The team, made up of about 50 university students, is ranked fifth overall among nearly 250 collegiate debate teams in the National Parliamentary Debate Association, said Phipps, a School of Arts and Sciences junior.
He said the University’s team has been improving consistently over the past few years, moving up from ninth last year to now, fifth overall.
“We were actually fourth earlier this year, before this past weekend,” said Phipps, referring to a Nov. 16 tournament at Fordham University where the team lost in the final preliminary round.
The teams compete in two-on-two matches where opposing pairs get three chances each to argue and counter-argue their points, Phipps said. The first pair to speak is designated the government and it is their job to come up with the topic and the opening argument. The other pair is then designated the opposition and attempts to refute.
Not only is the University’s team ranked highly overall, but individual members also rank among the best in the nation, he said.
Ashley Novak, a School of Arts and Sciences junior, is ranked fifth best individual speaker, while Chris Bergman, RUDU’s president, and Quinn Maingi, a School of Arts and Sciences sophomore, are ranked 11th among two-man teams.
Rankings for overall team and two-man teams are based off points scored in the quarterfinal, semifinal, and final rounds of each tournament. Individual rankings are determined by cumulative speaker score over the year, Phipps said. First-year debaters, called novices, are also rated individually against each other based on speaker score, he said.
“[Debaters are judged on] who can create the better logical argument,” he said. “We’re not supposed to rely on how much factual information we know.”
Phipps said in a tournament, the team with the highest combined score wins the round and moves on to the next, eventually reaching quarterfinals, semifinals and finals, referred to as out-rounds.
The team competes in a different tournament every weekend, he said. The team of the host school, which changes every tournament, does not compete but instead judges the competition.
Topics range from the serious to the somewhat lighthearted, Phipps said. All topics brought forward for debate have to be common enough knowledge that the opposition can prepare a rebuttal after being introduced to the topic through the government’s opening seven-minute speech.

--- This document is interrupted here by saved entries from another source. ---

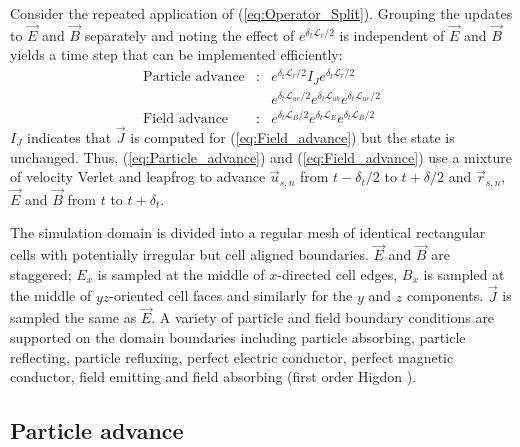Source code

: \documentclass[aps,prl,preprint,preprintnumbers,groupedaddress]{revtex4}
\newcommand{\vecr}{\vec{r}}
\newcommand{\vecu}{\vec{u}}
\newcommand{\vecJ}{\vec{J}}
\newcommand{\vecE}{\vec{E}}
\newcommand{\vecB}{\vec{B}}
\newcommand{\op}{\mathcal{L}}
\newcommand{\eq}[1]{(\ref{eq:#1})}
\begin{document}
Consider the repeated application of \eq{Operator_Split}.  Grouping
the updates to $\vecE$ and $\vecB$ separately and noting the effect of
$e^{\delta_t\op_r/2}$ is independent of $\vecE$ and $\vecB$ yields a
time step that can be implemented efficiently:
\begin{eqnarray}
\text{Particle advance} &:& e^{\delta_t\op_r/2} I_J e^{\delta_t\op_r/2} \nonumber\\
& & e^{\delta_t\op_{ue}/2} e^{\delta_t\op_{ub}} e^{\delta_t\op_{ue}/2}
\label{eq:Particle_advance}\\
\text{Field advance}    &:& e^{\delta_t\op_B/2} e^{\delta_t\op_E} e^{\delta_t\op_B/2} \label{eq:Field_advance}
\end{eqnarray}
$I_J$ indicates that $\vecJ$ is computed for \eq{Field_advance} but
the state is unchanged.  Thus, \eq{Particle_advance} and
\eq{Field_advance} use a mixture of velocity Verlet and leapfrog to
advance $\vecu_{s,n}$ from $t-\delta_t/2$ to $t+\delta/2$ and
$\vecr_{s,n}$, $\vecE$ and $\vecB$ from $t$ to $t+\delta_t$.

The simulation domain is divided into a regular mesh of identical
rectangular cells with potentially irregular but cell aligned
boundaries.  $\vecE$ and $\vecB$ are staggered; $E_x$ is sampled at
the middle of $x$-directed cell edges, $B_x$ is sampled at the middle
of $yz$-oriented cell faces and similarly for the $y$ and $z$
components.  $\vecJ$ is sampled the same as $\vecE$.  A variety of
particle and field boundary conditions are supported on the domain
boundaries including particle absorbing, particle reflecting, particle
refluxing, perfect electric conductor, perfect magnetic conductor,
field emitting and field absorbing (first order Higdon
\cite{Higdon_1986}).

\subsection{Particle advance}
\end{document}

“We range from ‘would you have dropped the atomic bomb on Hiroshima?’ to ‘would [the ownership of] Pokemon be ethical?’” he said.
Novak said her two-and-a-half years were a tumultuous experience. In her novice year, she ranked second best novice, but fell to 30th in her second year before shooting back up to her current position as fifth in the nation.
She said her time with RUDU has been worth it regardless of her struggle.
“It’s a lot of work, but it’s really enjoyable and the team is really great,” she said.
Training is largely an independent effort, as it involves keeping up with current news and researching topics to bring up for debate, Novak said.
“If you’re on the team, you have a responsibility to keep up with the news and write your own cases,” she said.
Bergman, a School of Arts and Sciences senior, said team practices are also vital to success, and the team has the advantage of having a coach who takes a leading role.
“A lot of coaches just run practice rounds,” he said. “Our coach is more-hands on in helping us research and prepare cases.”